Let us pretend that a chicken farmer was in the village market and wanted to trade for a basket of apples. He did not have his chickens with him, so he might write a note to the apple seller entitling the bearer of the note to come up to the farm at any time to pick out two healthy chickens. The chicken farmer would be able to walk away with his basket of apples and it would be up to the apple grower to visit the farm one day to redeem the note by getting his two chickens. As long as people have faith in the chicken farmer's ability to honor his notes, he will be able to use them for barter.

Let us now pretend that as the day draws to a close, the apple grower decides to have a look around the market. He comes across the cloth merchant. The apple grower's wife has been henpecking him for days to buy some of the new silk that just arrived on a caravan from the Far East. The apple grower's home life has been made miserable by her unceasing demands and her denial of wifely comforts, so he negotiates with the cloth merchant for some silk. The cloth merchant, however, does not need any more apples, so the apple grower, remembering that he has a note for two chickens, asks the merchant if the merchant needs poultry. The merchant says that he does, and the apple grower gives him the note for two chickens in exchange for silk. It is now up to the cloth merchant to trudge on up to the chicken farm to redeem the note. The chickens themselves have never left the coop, yet they have changed ownership twice in one day.
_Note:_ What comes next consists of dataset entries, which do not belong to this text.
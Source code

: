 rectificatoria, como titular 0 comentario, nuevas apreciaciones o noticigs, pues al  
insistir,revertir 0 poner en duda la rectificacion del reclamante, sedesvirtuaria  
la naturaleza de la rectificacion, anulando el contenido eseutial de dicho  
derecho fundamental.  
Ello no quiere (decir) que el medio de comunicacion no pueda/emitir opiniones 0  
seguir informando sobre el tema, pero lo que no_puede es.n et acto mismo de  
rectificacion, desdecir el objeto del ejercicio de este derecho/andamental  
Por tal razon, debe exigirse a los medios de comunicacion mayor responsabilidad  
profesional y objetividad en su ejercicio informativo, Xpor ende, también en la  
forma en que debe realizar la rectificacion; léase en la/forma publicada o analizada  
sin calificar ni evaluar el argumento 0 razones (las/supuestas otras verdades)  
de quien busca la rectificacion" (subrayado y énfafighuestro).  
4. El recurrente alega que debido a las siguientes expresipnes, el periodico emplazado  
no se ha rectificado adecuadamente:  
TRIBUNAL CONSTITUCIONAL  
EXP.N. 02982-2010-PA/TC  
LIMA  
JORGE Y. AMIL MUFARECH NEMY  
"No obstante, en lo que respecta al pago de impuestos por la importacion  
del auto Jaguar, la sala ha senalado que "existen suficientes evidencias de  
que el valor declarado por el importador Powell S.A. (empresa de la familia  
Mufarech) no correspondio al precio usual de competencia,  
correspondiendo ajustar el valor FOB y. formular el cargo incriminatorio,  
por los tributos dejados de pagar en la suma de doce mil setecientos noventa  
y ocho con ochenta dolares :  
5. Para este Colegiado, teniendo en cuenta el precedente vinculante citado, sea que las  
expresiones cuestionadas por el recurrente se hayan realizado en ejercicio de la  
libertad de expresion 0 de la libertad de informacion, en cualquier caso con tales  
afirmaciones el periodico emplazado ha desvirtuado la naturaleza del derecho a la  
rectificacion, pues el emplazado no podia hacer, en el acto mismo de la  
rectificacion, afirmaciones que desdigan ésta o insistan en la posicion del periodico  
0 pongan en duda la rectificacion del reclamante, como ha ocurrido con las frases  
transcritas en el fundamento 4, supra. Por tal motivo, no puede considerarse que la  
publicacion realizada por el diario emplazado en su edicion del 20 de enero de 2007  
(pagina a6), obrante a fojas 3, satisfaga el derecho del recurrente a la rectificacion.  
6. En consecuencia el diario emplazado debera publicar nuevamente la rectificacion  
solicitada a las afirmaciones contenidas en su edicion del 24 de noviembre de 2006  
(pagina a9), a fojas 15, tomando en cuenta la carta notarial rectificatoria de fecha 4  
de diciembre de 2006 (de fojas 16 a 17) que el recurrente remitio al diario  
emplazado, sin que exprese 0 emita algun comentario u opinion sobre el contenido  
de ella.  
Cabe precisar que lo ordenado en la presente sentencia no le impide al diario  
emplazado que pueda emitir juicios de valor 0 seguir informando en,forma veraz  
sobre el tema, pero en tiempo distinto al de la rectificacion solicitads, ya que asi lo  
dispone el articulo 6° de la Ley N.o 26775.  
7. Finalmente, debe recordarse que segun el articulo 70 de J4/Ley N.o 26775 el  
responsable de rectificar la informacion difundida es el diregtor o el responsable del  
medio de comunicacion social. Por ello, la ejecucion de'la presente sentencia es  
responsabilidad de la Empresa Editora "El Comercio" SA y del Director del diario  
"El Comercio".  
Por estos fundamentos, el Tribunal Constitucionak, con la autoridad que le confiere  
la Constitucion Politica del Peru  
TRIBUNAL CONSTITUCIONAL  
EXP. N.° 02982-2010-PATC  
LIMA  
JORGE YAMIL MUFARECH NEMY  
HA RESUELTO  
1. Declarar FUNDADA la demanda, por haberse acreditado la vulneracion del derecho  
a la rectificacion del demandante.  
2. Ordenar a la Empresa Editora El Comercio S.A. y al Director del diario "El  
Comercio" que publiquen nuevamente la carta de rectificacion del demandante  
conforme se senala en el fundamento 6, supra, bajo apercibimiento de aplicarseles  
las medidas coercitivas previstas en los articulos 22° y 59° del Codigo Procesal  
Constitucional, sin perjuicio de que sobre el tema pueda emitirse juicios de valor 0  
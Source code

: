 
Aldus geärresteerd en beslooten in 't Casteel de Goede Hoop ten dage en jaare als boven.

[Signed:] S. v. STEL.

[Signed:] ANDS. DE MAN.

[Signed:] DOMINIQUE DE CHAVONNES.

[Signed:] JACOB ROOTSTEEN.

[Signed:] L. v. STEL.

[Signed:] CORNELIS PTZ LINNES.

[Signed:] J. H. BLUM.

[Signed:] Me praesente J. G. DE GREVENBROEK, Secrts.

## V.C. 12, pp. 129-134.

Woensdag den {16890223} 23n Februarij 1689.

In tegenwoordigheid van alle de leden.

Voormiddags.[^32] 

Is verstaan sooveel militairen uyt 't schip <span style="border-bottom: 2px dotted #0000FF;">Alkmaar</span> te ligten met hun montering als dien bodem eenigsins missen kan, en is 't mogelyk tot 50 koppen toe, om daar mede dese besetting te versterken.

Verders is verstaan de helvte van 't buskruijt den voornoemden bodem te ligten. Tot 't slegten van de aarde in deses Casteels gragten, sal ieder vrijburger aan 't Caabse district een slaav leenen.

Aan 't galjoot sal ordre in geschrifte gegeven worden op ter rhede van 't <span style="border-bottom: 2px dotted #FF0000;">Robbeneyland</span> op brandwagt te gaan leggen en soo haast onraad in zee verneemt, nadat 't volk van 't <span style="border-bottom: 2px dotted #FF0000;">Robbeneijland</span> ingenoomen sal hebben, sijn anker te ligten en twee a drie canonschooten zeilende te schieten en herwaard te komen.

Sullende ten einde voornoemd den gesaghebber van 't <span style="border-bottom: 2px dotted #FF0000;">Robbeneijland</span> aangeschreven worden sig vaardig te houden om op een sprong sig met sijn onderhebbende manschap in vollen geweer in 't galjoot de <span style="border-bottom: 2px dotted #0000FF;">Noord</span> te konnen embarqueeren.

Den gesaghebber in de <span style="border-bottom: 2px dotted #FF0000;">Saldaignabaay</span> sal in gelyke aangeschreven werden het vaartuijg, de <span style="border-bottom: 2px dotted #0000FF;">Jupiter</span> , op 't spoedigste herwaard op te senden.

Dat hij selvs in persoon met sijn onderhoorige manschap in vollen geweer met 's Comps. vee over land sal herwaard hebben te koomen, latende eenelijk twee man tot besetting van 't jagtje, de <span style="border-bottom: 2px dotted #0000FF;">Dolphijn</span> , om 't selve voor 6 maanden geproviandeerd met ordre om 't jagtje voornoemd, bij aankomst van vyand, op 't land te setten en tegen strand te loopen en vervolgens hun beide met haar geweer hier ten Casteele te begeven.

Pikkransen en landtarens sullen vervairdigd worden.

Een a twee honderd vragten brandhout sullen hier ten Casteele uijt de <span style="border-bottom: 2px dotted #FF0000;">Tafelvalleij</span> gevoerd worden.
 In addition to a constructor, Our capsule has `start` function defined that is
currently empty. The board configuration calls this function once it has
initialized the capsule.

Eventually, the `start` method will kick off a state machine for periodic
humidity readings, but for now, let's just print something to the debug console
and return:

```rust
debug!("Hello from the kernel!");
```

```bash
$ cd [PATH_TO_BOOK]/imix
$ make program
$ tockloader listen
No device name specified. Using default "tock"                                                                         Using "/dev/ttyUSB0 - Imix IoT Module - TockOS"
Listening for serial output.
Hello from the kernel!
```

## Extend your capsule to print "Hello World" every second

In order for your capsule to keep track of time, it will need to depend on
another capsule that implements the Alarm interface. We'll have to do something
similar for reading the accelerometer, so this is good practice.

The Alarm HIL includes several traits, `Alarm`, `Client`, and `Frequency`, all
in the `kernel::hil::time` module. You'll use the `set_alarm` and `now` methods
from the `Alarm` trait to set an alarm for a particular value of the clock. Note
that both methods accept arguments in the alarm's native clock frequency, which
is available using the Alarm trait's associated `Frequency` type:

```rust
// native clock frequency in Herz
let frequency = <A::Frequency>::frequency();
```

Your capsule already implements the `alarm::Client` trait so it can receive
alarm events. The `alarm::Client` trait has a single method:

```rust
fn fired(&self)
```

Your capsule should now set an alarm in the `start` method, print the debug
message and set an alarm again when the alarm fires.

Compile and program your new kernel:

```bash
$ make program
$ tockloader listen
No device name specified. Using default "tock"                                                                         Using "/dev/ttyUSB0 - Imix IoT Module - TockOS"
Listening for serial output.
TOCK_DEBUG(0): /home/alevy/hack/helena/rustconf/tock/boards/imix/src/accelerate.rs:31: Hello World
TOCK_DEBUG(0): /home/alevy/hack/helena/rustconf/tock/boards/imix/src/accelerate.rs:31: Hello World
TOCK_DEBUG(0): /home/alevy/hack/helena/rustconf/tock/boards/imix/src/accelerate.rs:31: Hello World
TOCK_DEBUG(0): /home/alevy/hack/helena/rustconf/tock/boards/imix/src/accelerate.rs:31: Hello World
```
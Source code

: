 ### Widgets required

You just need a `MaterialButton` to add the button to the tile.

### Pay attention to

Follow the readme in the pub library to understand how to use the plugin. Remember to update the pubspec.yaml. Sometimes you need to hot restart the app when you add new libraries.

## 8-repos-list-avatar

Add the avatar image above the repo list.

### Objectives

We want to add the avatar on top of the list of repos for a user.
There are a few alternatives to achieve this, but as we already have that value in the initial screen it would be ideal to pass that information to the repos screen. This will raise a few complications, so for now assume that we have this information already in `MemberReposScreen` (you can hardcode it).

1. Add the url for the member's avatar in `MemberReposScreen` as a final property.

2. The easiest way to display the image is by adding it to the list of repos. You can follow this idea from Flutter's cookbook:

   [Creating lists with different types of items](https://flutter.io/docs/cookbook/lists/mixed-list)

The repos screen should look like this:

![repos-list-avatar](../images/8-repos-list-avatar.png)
This type of exchange was all that paper money was initially created for; but do you see the temptation that it can open up?

If the chicken farmer knows that some time will pass before he must redeem his notes with actual chickens, or that some if his notes will circulate forever and never come in for redemption, he may be tempted to issue more notes than he has in actual chickens, thinking that he will be able to cover all the notes by the time they come back to him. Temptation now gets the best of the chicken farmer.

The chicken farmer has a big family get-together coming up and he wants to impress his in-laws for once by putting on an opulent feast. Down to the market he goes where he writes notes for chickens not yet hatched and stocks up with an abundance of goods from other merchants. Several things can now happen. The chicken farmer will get away with it if he is always able to meet the demand for chickens when his notes come in for redemption. Another thing that may, and often will, occur is that he has so saturated the marketplace with his chicken notes that most people just do not want any more of them, so he must offer even more hens for each trade to make people feel that it is worth their while. He is now writing notes for two or three chickens in exchange for items for which he previously only had to issue single-chicken notes. As these chicken notes circulate, they become less and less valuable because there are so many of them. A vicious spiral ensues: the more notes the chicken farmer issues, the less valuable they become, and the more he has to issue in order to get what he wants. This is known as inflation.

Now comes the worst part.

With more and more notes outstanding, an increasing number of notes will start coming in for redemption. Soon the farmer will see that his true wealth, which is his supply of chickens, is becoming rapidly depleted even though only a small portion of his outstanding notes have come back. To preserve his chickens, he must decrease the value of his notes by declaring that the outstanding notes are now only good for half of what they say. This is called devaluation.